Alzheimer’s disease (AD) is considered as a continuously pathological continuum. The AD pathophysiological process begins decades before the emergence of clinical symptoms. Recently, due to the advanced neuroimaging techniques and biochemical tests, various biomarkers are gradually identified, providing the ability to detect the evidence of AD pathology in the preclinical stage and further intervene the process of disease. Multimodal magnetic resonance imaging (MRI), with relatively non-invasive and economic benefits, is of great values to promote the clinical application. Therefore, researches involving brain structural and functional alterations in preclinical AD are summarized in this review.

Keywords

Alzheimer’s disease, Preclinical, Magnetic resonance Imaging, Neuroimaging

Introduction

Alzheimer’s disease (AD), characterized by progressive deficits in memory and other cognitive fields, has a long asymptomatic phase during which AD-related pathophysiological abnormalities, such as amyloid-β (Aβ) deposition, neurofibrillary tangles (NFTs) formation and proliferation of glial cells, have been apparent [1,2]. Given lack of effective treatments and failure of numerous clinical trials at the stage of dementia, the preclinical phase of AD may provide a crucial opportunity for postponing and even preventing the process of the disease.

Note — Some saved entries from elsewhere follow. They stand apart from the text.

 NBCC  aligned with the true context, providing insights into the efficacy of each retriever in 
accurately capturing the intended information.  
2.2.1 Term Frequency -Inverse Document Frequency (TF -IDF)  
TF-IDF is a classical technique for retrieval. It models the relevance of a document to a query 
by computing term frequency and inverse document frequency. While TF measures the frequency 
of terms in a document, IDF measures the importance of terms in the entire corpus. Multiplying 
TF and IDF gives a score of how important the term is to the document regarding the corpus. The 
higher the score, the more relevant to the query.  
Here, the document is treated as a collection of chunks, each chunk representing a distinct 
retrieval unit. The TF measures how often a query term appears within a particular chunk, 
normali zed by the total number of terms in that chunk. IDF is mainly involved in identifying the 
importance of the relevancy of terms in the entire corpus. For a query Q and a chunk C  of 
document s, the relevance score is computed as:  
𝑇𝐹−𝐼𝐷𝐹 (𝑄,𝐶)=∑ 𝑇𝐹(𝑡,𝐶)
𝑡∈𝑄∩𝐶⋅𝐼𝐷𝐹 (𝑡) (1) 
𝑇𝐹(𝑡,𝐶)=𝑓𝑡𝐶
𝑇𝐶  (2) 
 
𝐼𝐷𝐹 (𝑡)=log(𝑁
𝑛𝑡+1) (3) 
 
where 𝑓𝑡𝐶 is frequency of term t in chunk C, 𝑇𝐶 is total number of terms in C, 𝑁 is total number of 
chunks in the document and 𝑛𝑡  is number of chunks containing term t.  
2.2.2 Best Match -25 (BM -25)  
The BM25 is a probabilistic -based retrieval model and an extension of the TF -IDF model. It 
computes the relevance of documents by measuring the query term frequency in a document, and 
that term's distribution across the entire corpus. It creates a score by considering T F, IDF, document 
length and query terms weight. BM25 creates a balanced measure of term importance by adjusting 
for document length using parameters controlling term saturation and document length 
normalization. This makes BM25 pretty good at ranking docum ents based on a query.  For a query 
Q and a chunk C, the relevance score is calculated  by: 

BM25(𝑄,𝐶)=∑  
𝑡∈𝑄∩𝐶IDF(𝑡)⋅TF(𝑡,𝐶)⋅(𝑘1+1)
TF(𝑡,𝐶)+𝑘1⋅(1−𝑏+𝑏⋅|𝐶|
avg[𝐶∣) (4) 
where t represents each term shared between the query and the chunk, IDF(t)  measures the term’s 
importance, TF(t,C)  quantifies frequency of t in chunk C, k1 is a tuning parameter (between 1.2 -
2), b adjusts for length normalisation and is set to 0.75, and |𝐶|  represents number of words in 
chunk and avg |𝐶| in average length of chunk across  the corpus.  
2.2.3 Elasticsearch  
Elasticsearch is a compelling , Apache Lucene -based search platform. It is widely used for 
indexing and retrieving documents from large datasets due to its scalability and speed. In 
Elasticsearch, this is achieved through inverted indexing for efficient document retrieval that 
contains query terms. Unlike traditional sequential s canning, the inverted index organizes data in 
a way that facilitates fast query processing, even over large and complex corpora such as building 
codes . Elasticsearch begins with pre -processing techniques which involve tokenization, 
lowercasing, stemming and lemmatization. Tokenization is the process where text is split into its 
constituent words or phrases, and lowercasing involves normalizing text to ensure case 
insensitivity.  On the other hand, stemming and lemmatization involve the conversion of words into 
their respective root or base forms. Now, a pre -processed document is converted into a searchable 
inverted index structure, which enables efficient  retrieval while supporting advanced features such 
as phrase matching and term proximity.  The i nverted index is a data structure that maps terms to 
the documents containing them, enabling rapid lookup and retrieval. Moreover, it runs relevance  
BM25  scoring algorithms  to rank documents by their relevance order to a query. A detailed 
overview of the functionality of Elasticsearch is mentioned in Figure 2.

Due to the absence of specific clinical phenotypes and a lower sensitivity of the current neuropsychological scales in identifying potential individuals in presymptomatic AD, the application of pathological biomarkers stemmed from cerebrospinal fluid (CSF) and positron emission tomography (PET) is of great importance to achieve accurate diagnosis in vivo before the appearance of AD clinical symptoms. Reduced levels of Aβ42 combined with raised concentrations of tau in CSF and alternative Aβ and tau deposition in brain detected by PET imaging would provide relatively objective information reflecting AD-related pathology [3,4]. However, the above-mentioned biomarkers have some defects in utility because of their invasiveness and radioactivity. Recently, the advances of multiple neuroimaging techniques, such as structural MRI (sMRI), functional MRI (fMRI), diffusion tensor imaging (DTI), have offered a promising prospect that allows noninvasively investigating abnormalities of brain structure and spontaneous functional activities in early AD [5]. Additionally, previous studies have investigated that AD is a disconnection syndrome with multiple etiologies and complex mechanisms [6,7]. Therefore, a systemlevel research based on brain anatomical and functional connectome is beneficial to gain an insight into the changes of whole-brain connectivities [8]. Here, we will introduce the conceptual framework of preclinical AD over the past decade. Then, we further elucidate specific neuroimaging properties in the presymptomatic stage of AD.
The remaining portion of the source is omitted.